Thursday, September 25, 2008

Il Pacioccone, Aoyama

A November 2009 update from my September 2008 post below: having gone for dinner in the company of others, I still recommend this place. While we had some mussels (fresh, plump), a caprese (cheese a little too solid, but still good), and a bagna cauda (very good balance of anchovies and garlic but somewhat limited supply of vegetables), the highlight was again the sausage. In this case seasonal wild boar, bearing every sign of being encased in a natural boar or sheep-intestine casing. Perfectly-spiced, meat ground to the right consistency, stewed in tomato sauce, with some vegetables...excellent. It was heaving full on a Friday night, but the staff still found time to offer the house focaccia at regular intervals.
Roppongi Dori can look like a wasteland sometimes - the weird and inhospitable stretch between Nishi Azabu and Shibuya. I wandered around and found myself there at lunch time after a meeting in Shibuya, and as I wandered I wondered where to eat.

I've actually been there before, on foot, oddly enough. Right around the corner from Body and Soul were two places, one basement French (Tastevin, closed at lunch) and another Italian, which my friend had been to for lunch. Once I remembered that, I had it in mind as a goal, seeing as I'm unlikely to be in that neighborhood ever again. Unless I mysteriously end up working at Coke, which is across the street.

Il Pacioccone isn't a very hospitable name to say, and the staff on the ground floor seemed a little puzzled at a single foreigner dropping by for lunch.
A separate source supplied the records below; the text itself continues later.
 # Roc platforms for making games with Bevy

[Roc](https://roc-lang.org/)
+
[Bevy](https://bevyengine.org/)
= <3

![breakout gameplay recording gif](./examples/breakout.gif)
Once I got upstairs to the dining room, everything turned around nicely. It was busy, crowded, and decorated in a delightfully...tacky faux-Italiante Rennaissance neo-villa style. Or something. But there were lots of wine bottles, italian signs (like the emergency exit! Is that really up to code?), and other trappings of the mother country.
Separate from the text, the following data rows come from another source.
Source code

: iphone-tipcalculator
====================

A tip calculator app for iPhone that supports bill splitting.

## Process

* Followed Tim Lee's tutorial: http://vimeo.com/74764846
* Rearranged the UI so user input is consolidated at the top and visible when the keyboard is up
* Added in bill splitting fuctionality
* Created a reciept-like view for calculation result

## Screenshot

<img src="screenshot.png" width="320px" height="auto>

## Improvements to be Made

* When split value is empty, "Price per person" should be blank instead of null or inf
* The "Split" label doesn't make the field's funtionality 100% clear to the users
I get the feeling that most people go there for lunch and have a pizza or pasta (Y1050 incl. coffee and a tiny faux-Italianate Rennaissance slice of chocolate cake with fresh cream). When I ordered a carpaccio (Y1050) and the daily main (sausages, Y1500), the staff started treating me like I was there to eat seriously, not offend them by charging through a pizza and leaving. The chef brought out a massive, freshly-baked focaccia, crusted with salt and including a few tasty fried onions. I stared at it until he cut it and brought a big plate over to me. Unsure of what to do (and basically eager to take the whole plate and thank him), I just stared until he said "Go ahead, take 2. Or 3. Whatever!"
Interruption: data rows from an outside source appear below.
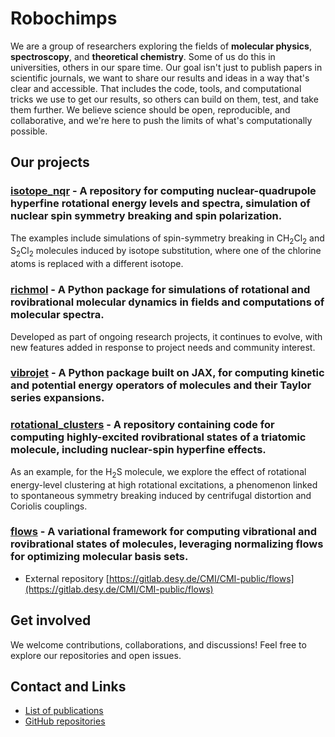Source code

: # Robochimps ![]()

We are a group of researchers exploring the fields of **molecular physics**, **spectroscopy**, and **theoretical chemistry**.
Some of us do this in universities, others in our spare time.
Our goal isn't just to publish papers in scientific journals, we want to share our results and ideas in a way that's clear and accessible.
That includes the code, tools, and computational tricks we use to get our results, so others can build on them, test, and take them further.
We believe science should be open, reproducible, and collaborative, and we're here to push the limits of what's computationally possible.

## Our  projects
### [isotope_nqr](https://github.com/robochimps/isotope_nqr) - A repository for computing nuclear-quadrupole hyperfine rotational energy levels and spectra, simulation of nuclear spin symmetry breaking and spin polarization.
The examples include simulations of spin-symmetry breaking in $\text{CH}_2\text{Cl}_2$ and $\text{S}_2\text{Cl}_2$ molecules induced by isotope substitution, where one of the chlorine atoms is replaced with a different isotope.

### [richmol](https://github.com/robochimps/richmol) - A Python package for simulations of rotational and rovibrational molecular dynamics in fields and computations of molecular spectra.
Developed as part of ongoing research projects, it continues to evolve, with new features added in response to project needs and community interest.

### [vibrojet](https://github.com/robochimps/vibrojet) - A Python package built on **JAX**, for computing **kinetic** and **potential energy operators** of molecules and their **Taylor series expansions**.

### [rotational_clusters](https://github.com/robochimps/rotational_clusters) - A repository containing code for computing highly-excited rovibrational states of a triatomic molecule, including nuclear-spin hyperfine effects.
As an example, for the $\text{H}_2\text{S}$ molecule, we explore the effect of rotational energy-level clustering at high rotational excitations, a phenomenon linked to spontaneous symmetry breaking induced by centrifugal distortion and Coriolis couplings.

### [flows](https://github.com/robochimps/flows) - A variational framework for computing vibrational and rovibrational states of molecules, leveraging **normalizing flows** for optimizing molecular basis sets.
  - External repository [https://gitlab.desy.de/CMI/CMI-public/flows](https://gitlab.desy.de/CMI/CMI-public/flows)

## Get involved
We welcome contributions, collaborations, and discussions!
Feel free to explore our repositories and open issues.


## Contact and Links
- [List of publications](list_of_publications.md)
- [GitHub repositories](https://github.com/orgs/robochimps/repositories)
Carpaccio was definitely wagyu as advertised. No mistaking the taste of that fat...somehow it was a bit tough though (in another nice move, another waiter brought me a serrated knife after seeing me try to cut the meat with a normal knife). Sausages were great! So obviously home-made, with a strong pork taste and tons of herbs. They came with these potatoes, wedges deep-fried with rosemary. I think there's a name for that. I feel like I read about it one time.

Dessert - nothing special. I'll try not to go faux-Italianate this time. Coffee - good espresso. Really all that was missing from this experience was a bottle of Chianti and an afternoon off...

I walked up from Shibuya, and then back to Roppongi Hills, so in theory it's within range. But it's about 10 minutes from Nishi Azabu crossing, so really not practical either way. Let your conscience be your guide.
That's amore! There's nothing like a gay tarantella, don't you think?